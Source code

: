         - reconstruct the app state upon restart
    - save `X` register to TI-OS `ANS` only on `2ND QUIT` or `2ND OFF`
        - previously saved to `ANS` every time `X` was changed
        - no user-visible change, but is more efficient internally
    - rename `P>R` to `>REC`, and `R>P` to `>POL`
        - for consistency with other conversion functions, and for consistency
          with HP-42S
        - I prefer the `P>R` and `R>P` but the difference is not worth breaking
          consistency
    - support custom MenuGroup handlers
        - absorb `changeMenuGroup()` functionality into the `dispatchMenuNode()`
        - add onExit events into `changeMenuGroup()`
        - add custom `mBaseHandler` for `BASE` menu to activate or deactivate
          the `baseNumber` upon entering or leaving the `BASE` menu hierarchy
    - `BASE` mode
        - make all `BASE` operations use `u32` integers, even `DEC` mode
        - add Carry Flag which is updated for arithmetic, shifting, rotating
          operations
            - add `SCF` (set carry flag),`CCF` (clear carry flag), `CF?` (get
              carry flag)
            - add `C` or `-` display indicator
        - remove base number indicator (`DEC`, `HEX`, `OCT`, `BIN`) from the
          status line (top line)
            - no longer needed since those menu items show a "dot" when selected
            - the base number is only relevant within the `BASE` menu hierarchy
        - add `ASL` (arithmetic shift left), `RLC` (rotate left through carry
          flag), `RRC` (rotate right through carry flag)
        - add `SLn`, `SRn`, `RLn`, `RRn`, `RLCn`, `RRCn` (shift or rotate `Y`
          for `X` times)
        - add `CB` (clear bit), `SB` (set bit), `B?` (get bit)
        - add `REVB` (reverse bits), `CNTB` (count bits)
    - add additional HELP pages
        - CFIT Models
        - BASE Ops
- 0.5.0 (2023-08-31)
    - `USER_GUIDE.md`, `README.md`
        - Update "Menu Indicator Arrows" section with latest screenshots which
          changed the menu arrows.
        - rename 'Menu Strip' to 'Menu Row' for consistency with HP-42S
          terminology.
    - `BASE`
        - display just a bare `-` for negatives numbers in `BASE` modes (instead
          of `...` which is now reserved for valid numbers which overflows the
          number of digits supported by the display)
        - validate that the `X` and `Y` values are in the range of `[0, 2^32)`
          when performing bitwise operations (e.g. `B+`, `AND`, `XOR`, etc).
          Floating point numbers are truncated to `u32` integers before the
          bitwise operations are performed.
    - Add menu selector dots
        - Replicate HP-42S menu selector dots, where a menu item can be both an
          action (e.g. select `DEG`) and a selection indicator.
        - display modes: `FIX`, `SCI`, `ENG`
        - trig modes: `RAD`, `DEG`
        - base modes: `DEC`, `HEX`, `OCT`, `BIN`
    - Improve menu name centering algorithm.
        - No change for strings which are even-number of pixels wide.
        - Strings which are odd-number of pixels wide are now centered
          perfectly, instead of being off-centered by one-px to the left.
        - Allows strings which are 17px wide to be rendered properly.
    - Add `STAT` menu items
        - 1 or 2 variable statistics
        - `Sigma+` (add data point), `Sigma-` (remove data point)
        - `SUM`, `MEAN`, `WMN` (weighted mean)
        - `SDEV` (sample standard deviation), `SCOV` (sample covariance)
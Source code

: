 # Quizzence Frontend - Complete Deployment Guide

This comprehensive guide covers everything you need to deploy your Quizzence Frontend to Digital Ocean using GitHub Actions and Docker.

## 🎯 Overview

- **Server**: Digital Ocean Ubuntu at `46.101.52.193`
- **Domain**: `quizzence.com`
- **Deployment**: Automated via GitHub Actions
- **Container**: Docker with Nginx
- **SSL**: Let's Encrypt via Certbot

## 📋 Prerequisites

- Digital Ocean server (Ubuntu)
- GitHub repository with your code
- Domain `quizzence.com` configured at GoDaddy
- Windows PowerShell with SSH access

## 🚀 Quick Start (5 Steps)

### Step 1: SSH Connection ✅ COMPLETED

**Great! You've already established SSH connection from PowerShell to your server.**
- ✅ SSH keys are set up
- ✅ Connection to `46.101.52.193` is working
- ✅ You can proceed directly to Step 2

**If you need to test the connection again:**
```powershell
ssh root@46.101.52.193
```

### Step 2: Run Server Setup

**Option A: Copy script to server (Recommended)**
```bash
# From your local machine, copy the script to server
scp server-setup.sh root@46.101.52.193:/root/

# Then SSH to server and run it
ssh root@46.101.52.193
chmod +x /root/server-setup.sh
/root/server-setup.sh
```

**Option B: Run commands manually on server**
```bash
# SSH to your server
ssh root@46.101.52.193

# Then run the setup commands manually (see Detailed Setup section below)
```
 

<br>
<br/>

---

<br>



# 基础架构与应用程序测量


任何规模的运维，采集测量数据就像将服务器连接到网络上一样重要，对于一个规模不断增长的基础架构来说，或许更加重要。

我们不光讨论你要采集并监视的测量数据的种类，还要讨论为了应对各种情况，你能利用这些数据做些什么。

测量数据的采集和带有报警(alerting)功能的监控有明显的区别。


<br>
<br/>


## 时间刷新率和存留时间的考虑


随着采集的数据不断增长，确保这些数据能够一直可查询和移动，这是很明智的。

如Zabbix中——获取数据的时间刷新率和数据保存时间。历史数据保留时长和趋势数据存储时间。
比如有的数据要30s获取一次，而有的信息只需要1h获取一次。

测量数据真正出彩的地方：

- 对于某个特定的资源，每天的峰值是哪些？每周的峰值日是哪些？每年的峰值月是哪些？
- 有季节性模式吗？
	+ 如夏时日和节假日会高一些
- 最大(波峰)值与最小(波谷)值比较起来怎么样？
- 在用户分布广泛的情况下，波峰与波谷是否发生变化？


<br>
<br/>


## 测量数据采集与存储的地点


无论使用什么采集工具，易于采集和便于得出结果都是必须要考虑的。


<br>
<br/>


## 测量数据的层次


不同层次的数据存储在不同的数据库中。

• • • • • • •

*Try it*:
If a line in the listing holds the word "display", copy it out.

*Answer section*:
            - add `C` or `-` display indicator
        - display just a bare `-` for negatives numbers in `BASE` modes (instead
          number of digits supported by the display)
        - display modes: `FIX`, `SCI`, `ENG`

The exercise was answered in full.